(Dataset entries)

━━━━

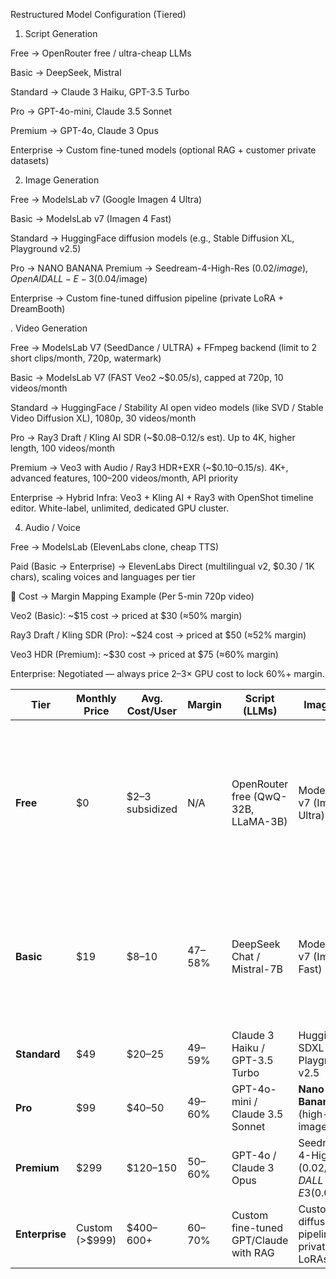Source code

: Restructured Model Configuration (Tiered)
1. Script Generation

Free → OpenRouter free / ultra-cheap LLMs

Basic → DeepSeek, Mistral

Standard → Claude 3 Haiku, GPT-3.5 Turbo

Pro → GPT-4o-mini, Claude 3.5 Sonnet

Premium → GPT-4o, Claude 3 Opus

Enterprise → Custom fine-tuned models (optional RAG + customer private datasets)

2. Image Generation

Free → ModelsLab v7 (Google Imagen 4 Ultra)

Basic → ModelsLab v7 (Imagen 4 Fast)

Standard → HuggingFace diffusion models (e.g., Stable Diffusion XL, Playground v2.5)

Pro → NANO BANANA
Premium → Seedream-4-High-Res ($0.02/image), OpenAI DALL-E-3 ($0.04/image)

Enterprise → Custom fine-tuned diffusion pipeline (private LoRA + DreamBooth)

. Video Generation

Free → ModelsLab V7 (SeedDance / ULTRA) + FFmpeg backend (limit to 2 short clips/month, 720p, watermark)

Basic → ModelsLab V7 (FAST Veo2 ~$0.05/s), capped at 720p, 10 videos/month

Standard → HuggingFace / Stability AI open video models (like SVD / Stable Video Diffusion XL), 1080p, 30 videos/month

Pro → Ray3 Draft / Kling AI SDR (~$0.08–0.12/s est). Up to 4K, higher length, 100 videos/month

Premium → Veo3 with Audio / Ray3 HDR+EXR (~$0.10–0.15/s). 4K+, advanced features, 100–200 videos/month, API priority

Enterprise → Hybrid Infra: Veo3 + Kling AI + Ray3 with OpenShot timeline editor. White-label, unlimited, dedicated GPU cluster.

4. Audio / Voice

Free → ModelsLab (ElevenLabs clone, cheap TTS)

Paid (Basic → Enterprise) → ElevenLabs Direct (multilingual v2, $0.30 / 1K chars), scaling voices and languages per tier

🔹 Cost → Margin Mapping Example (Per 5-min 720p video)

Veo2 (Basic): ~$15 cost → priced at $30 (≈50% margin)

Ray3 Draft / Kling SDR (Pro): ~$24 cost → priced at $50 (≈52% margin)

Veo3 HDR (Premium): ~$30 cost → priced at $75 (≈60% margin)

Enterprise: Negotiated — always price 2–3× GPU cost to lock 60%+ margin.


| Tier           | Monthly Price  | Avg. Cost/User  | Margin | Script (LLMs)                         | Image Gen                                             | Audio/Voice                                        | Video Gen                                                                |
| -------------- | -------------- | --------------- | ------ | ------------------------------------- | ----------------------------------------------------- | -------------------------------------------------- | ------------------------------------------------------------------------ |
| **Free**       | $0             | $2–3 subsidized | N/A    | OpenRouter free (QwQ-32B, LLaMA-3B)   | ModelsLab v7 (Imagen 4 Ultra)                         | ModelsLab clone (~$0.001/1K chars)                 | ModelsLab SeedDance + FFmpeg (2 Narration vids/mo, 720p, watermark and wan2.5-i2v-preview fallback Ray2 1 character dialogue video/month  720p, watermark )                |
| **Basic**      | $19            | $8–10           | 47–58% | DeepSeek Chat / Mistral-7B            | ModelsLab v7 (Imagen 4 Fast)                          | ElevenLabs (entry, ~$0.30/1K chars, capped)        | fallback ModelsLab Wan2.2 as fallback (~$0.05/s, 720p, 10 narration vids/mo and wan2.5-i2v-preview fall back Ray2 6 character dialogue )                              |
| **Standard**   | $49            | $20–25          | 49–59% | Claude 3 Haiku / GPT-3.5 Turbo        | HuggingFace SDXL / Playground v2.5                    | ElevenLabs multilingual                            | HuggingFace SVD XL / Stability (1080p, 30 vids/mo)                       |
| **Pro**        | $99            | $40–50          | 49–60% | GPT-4o-mini / Claude 3.5 Sonnet       | **Nano Banana API** (high-quality image gen)          | ElevenLabs advanced voices                         | Ray3 Draft / Kling SDR (4K, 100 vids/mo)                                 |
| **Premium**    | $299           | $120–150        | 50–60% | GPT-4o / Claude 3 Opus                | Seedream-4-High-Res ($0.02/img), DALL-E 3 ($0.04/img) | ElevenLabs pro-tier (cloned + multilingual studio) | Veo3 + Ray3 HDR (~$0.10/s, 4K HDR/EXR, 100–200 vids/mo, API priority)    |
| **Enterprise** | Custom (>$999) | $400–600+       | 60–70% | Custom fine-tuned GPT/Claude with RAG | Custom diffusion pipelines, private LoRAs             | ElevenLabs enterprise + brand voice                | Hybrid Veo3+Kling+Ray3 with OpenShot timeline editing, white-label infra |
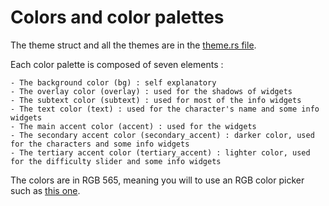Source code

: # Colors and color palettes

The theme struct and all the themes are in the [theme.rs file](https://github.com/S0d4Dev/kagami/blob/main/src/theme.rs).

Each color palette is composed of seven elements :
    
    - The background color (bg) : self explanatory
    - The overlay color (overlay) : used for the shadows of widgets
    - The subtext color (subtext) : used for most of the info widgets
    - The text color (text) : used for the character's name and some info widgets
    - The main accent color (accent) : used for the widgets
    - The secondary accent color (secondary_accent) : darker color, used for the characters and some info widgets
    - The tertiary accent color (tertiary_accent) : lighter color, used for the difficulty slider and some info widgets

The colors are in RGB 565, meaning you will to use an RGB color picker such as [this one](https://rgbcolorpicker.com/565). 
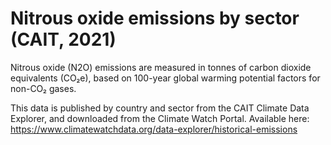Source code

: # Nitrous oxide emissions by sector (CAIT, 2021)

Nitrous oxide (N2O) emissions are measured in tonnes of carbon dioxide equivalents (CO₂e), based on 100-year global warming potential factors for non-CO₂ gases.

This data is published by country and sector from the CAIT Climate Data Explorer, and downloaded from the Climate Watch Portal. Available here: https://www.climatewatchdata.org/data-explorer/historical-emissions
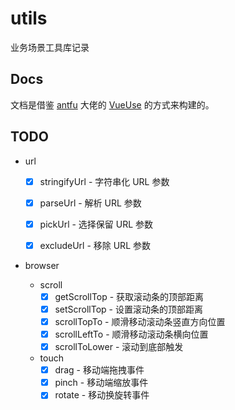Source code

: # utils

业务场景工具库记录

## Docs

文档是借鉴 [antfu](https://github.com/antfu) 大佬的 [VueUse](https://github.com/vueuse/vueuse) 的方式来构建的。

## TODO

- url

  - [x] stringifyUrl - 字符串化 URL 参数

  - [x] parseUrl - 解析 URL 参数

  - [x] pickUrl - 选择保留 URL 参数

  - [x] excludeUrl - 移除 URL 参数

- browser
  - scroll
    - [x] getScrollTop - 获取滚动条的顶部距离
    - [x] setScrollTop - 设置滚动条的顶部距离
    - [x] scrollTopTo - 顺滑移动滚动条竖直方向位置
    - [x] scrollLeftTo - 顺滑移动滚动条横向位置
    - [x] scrollToLower - 滚动到底部触发

  - touch
    - [x] drag - 移动端拖拽事件
    - [x] pinch - 移动端缩放事件
    - [x] rotate - 移动换旋转事件
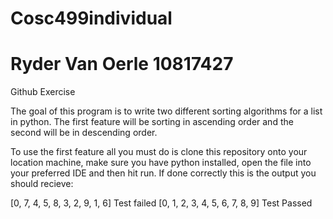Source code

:# Cosc499individual
# Ryder Van Oerle 10817427

Github Exercise

The goal of this program is to write two different sorting algorithms for a list in python.
The first feature will be sorting in ascending order and the second will be in descending order.

To use the first feature all you must do is clone this repository onto your location machine, make sure you have 
python installed, open the file into your preferred IDE and then hit run. 
If done correctly this is the output you should recieve:

[0, 7, 4, 5, 8, 3, 2, 9, 1, 6]
Test failed
[0, 1, 2, 3, 4, 5, 6, 7, 8, 9]
Test Passed

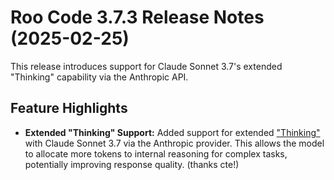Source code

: # Roo Code 3.7.3 Release Notes (2025-02-25)

This release introduces support for Claude Sonnet 3.7's extended "Thinking" capability via the Anthropic API.

## Feature Highlights

*   **Extended "Thinking" Support:** Added support for extended ["Thinking"](https://docs.anthropic.com/en/docs/build-with-claude/extended-thinking) with Claude Sonnet 3.7 via the Anthropic provider. This allows the model to allocate more tokens to internal reasoning for complex tasks, potentially improving response quality. (thanks cte!)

━━━━

[What this task involves] The records above should be reproduced exactly, with no pictures included.

[Your response]
Source code

: Restructured Model Configuration (Tiered)
1. Script Generation

Free → OpenRouter free / ultra-cheap LLMs

Basic → DeepSeek, Mistral

Standard → Claude 3 Haiku, GPT-3.5 Turbo

Pro → GPT-4o-mini, Claude 3.5 Sonnet

Premium → GPT-4o, Claude 3 Opus

Enterprise → Custom fine-tuned models (optional RAG + customer private datasets)

2. Image Generation

Free → ModelsLab v7 (Google Imagen 4 Ultra)

Basic → ModelsLab v7 (Imagen 4 Fast)

Standard → HuggingFace diffusion models (e.g., Stable Diffusion XL, Playground v2.5)

Pro → NANO BANANA
Premium → Seedream-4-High-Res ($0.02/image), OpenAI DALL-E-3 ($0.04/image)

Enterprise → Custom fine-tuned diffusion pipeline (private LoRA + DreamBooth)

. Video Generation

Free → ModelsLab V7 (SeedDance / ULTRA) + FFmpeg backend (limit to 2 short clips/month, 720p, watermark)

Basic → ModelsLab V7 (FAST Veo2 ~$0.05/s), capped at 720p, 10 videos/month

Standard → HuggingFace / Stability AI open video models (like SVD / Stable Video Diffusion XL), 1080p, 30 videos/month

Pro → Ray3 Draft / Kling AI SDR (~$0.08–0.12/s est). Up to 4K, higher length, 100 videos/month

Premium → Veo3 with Audio / Ray3 HDR+EXR (~$0.10–0.15/s). 4K+, advanced features, 100–200 videos/month, API priority

Enterprise → Hybrid Infra: Veo3 + Kling AI + Ray3 with OpenShot timeline editor. White-label, unlimited, dedicated GPU cluster.

4. Audio / Voice

Free → ModelsLab (ElevenLabs clone, cheap TTS)

Paid (Basic → Enterprise) → ElevenLabs Direct (multilingual v2, $0.30 / 1K chars), scaling voices and languages per tier

🔹 Cost → Margin Mapping Example (Per 5-min 720p video)

Veo2 (Basic): ~$15 cost → priced at $30 (≈50% margin)

Ray3 Draft / Kling SDR (Pro): ~$24 cost → priced at $50 (≈52% margin)

Veo3 HDR (Premium): ~$30 cost → priced at $75 (≈60% margin)

Enterprise: Negotiated — always price 2–3× GPU cost to lock 60%+ margin.


| Tier           | Monthly Price  | Avg. Cost/User  | Margin | Script (LLMs)                         | Image Gen                                             | Audio/Voice                                        | Video Gen                                                                |
| -------------- | -------------- | --------------- | ------ | ------------------------------------- | ----------------------------------------------------- | -------------------------------------------------- | ------------------------------------------------------------------------ |
| **Free**       | $0             | $2–3 subsidized | N/A    | OpenRouter free (QwQ-32B, LLaMA-3B)   | ModelsLab v7 (Imagen 4 Ultra)                         | ModelsLab clone (~$0.001/1K chars)                 | ModelsLab SeedDance + FFmpeg (2 Narration vids/mo, 720p, watermark and wan2.5-i2v-preview fallback Ray2 1 character dialogue video/month  720p, watermark )                |
| **Basic**      | $19            | $8–10           | 47–58% | DeepSeek Chat / Mistral-7B            | ModelsLab v7 (Imagen 4 Fast)                          | ElevenLabs (entry, ~$0.30/1K chars, capped)        | fallback ModelsLab Wan2.2 as fallback (~$0.05/s, 720p, 10 narration vids/mo and wan2.5-i2v-preview fall back Ray2 6 character dialogue )                              |
| **Standard**   | $49            | $20–25          | 49–59% | Claude 3 Haiku / GPT-3.5 Turbo        | HuggingFace SDXL / Playground v2.5                    | ElevenLabs multilingual                            | HuggingFace SVD XL / Stability (1080p, 30 vids/mo)                       |
| **Pro**        | $99            | $40–50          | 49–60% | GPT-4o-mini / Claude 3.5 Sonnet       | **Nano Banana API** (high-quality image gen)          | ElevenLabs advanced voices                         | Ray3 Draft / Kling SDR (4K, 100 vids/mo)                                 |
| **Premium**    | $299           | $120–150        | 50–60% | GPT-4o / Claude 3 Opus                | Seedream-4-High-Res ($0.02/img), DALL-E 3 ($0.04/img) | ElevenLabs pro-tier (cloned + multilingual studio) | Veo3 + Ray3 HDR (~$0.10/s, 4K HDR/EXR, 100–200 vids/mo, API priority)    |
| **Enterprise** | Custom (>$999) | $400–600+       | 60–70% | Custom fine-tuned GPT/Claude with RAG | Custom diffusion pipelines, private LoRAs             | ElevenLabs enterprise + brand voice                | Hybrid Veo3+Kling+Ray3 with OpenShot timeline editing, white-label infra |
Source code

: # Colors and color palettes

The theme struct and all the themes are in the [theme.rs file](https://github.com/S0d4Dev/kagami/blob/main/src/theme.rs).

Each color palette is composed of seven elements :
    
    - The background color (bg) : self explanatory
    - The overlay color (overlay) : used for the shadows of widgets
    - The subtext color (subtext) : used for most of the info widgets
    - The text color (text) : used for the character's name and some info widgets
    - The main accent color (accent) : used for the widgets
    - The secondary accent color (secondary_accent) : darker color, used for the characters and some info widgets
    - The tertiary accent color (tertiary_accent) : lighter color, used for the difficulty slider and some info widgets

The colors are in RGB 565, meaning you will to use an RGB color picker such as [this one](https://rgbcolorpicker.com/565). 
Source code

: # Nitrous oxide emissions by sector (CAIT, 2021)

Nitrous oxide (N2O) emissions are measured in tonnes of carbon dioxide equivalents (CO₂e), based on 100-year global warming potential factors for non-CO₂ gases.

This data is published by country and sector from the CAIT Climate Data Explorer, and downloaded from the Climate Watch Portal. Available here: https://www.climatewatchdata.org/data-explorer/historical-emissions
Source code

: # utils

业务场景工具库记录

## Docs

文档是借鉴 [antfu](https://github.com/antfu) 大佬的 [VueUse](https://github.com/vueuse/vueuse) 的方式来构建的。

## TODO

- url

  - [x] stringifyUrl - 字符串化 URL 参数

  - [x] parseUrl - 解析 URL 参数

  - [x] pickUrl - 选择保留 URL 参数

  - [x] excludeUrl - 移除 URL 参数

- browser
  - scroll
    - [x] getScrollTop - 获取滚动条的顶部距离
    - [x] setScrollTop - 设置滚动条的顶部距离
    - [x] scrollTopTo - 顺滑移动滚动条竖直方向位置
    - [x] scrollLeftTo - 顺滑移动滚动条横向位置
    - [x] scrollToLower - 滚动到底部触发

  - touch
    - [x] drag - 移动端拖拽事件
    - [x] pinch - 移动端缩放事件
    - [x] rotate - 移动换旋转事件
Source code

:# Cosc499individual
# Ryder Van Oerle 10817427

Github Exercise

The goal of this program is to write two different sorting algorithms for a list in python.
The first feature will be sorting in ascending order and the second will be in descending order.

To use the first feature all you must do is clone this repository onto your location machine, make sure you have 
python installed, open the file into your preferred IDE and then hit run. 
If done correctly this is the output you should recieve:

[0, 7, 4, 5, 8, 3, 2, 9, 1, 6]
Test failed
[0, 1, 2, 3, 4, 5, 6, 7, 8, 9]
Test Passed

Source code

: # Roo Code 3.7.3 Release Notes (2025-02-25)

This release introduces support for Claude Sonnet 3.7's extended "Thinking" capability via the Anthropic API.

## Feature Highlights

*   **Extended "Thinking" Support:** Added support for extended ["Thinking"](https://docs.anthropic.com/en/docs/build-with-claude/extended-thinking) with Claude Sonnet 3.7 via the Anthropic provider. This allows the model to allocate more tokens to internal reasoning for complex tasks, potentially improving response quality. (thanks cte!)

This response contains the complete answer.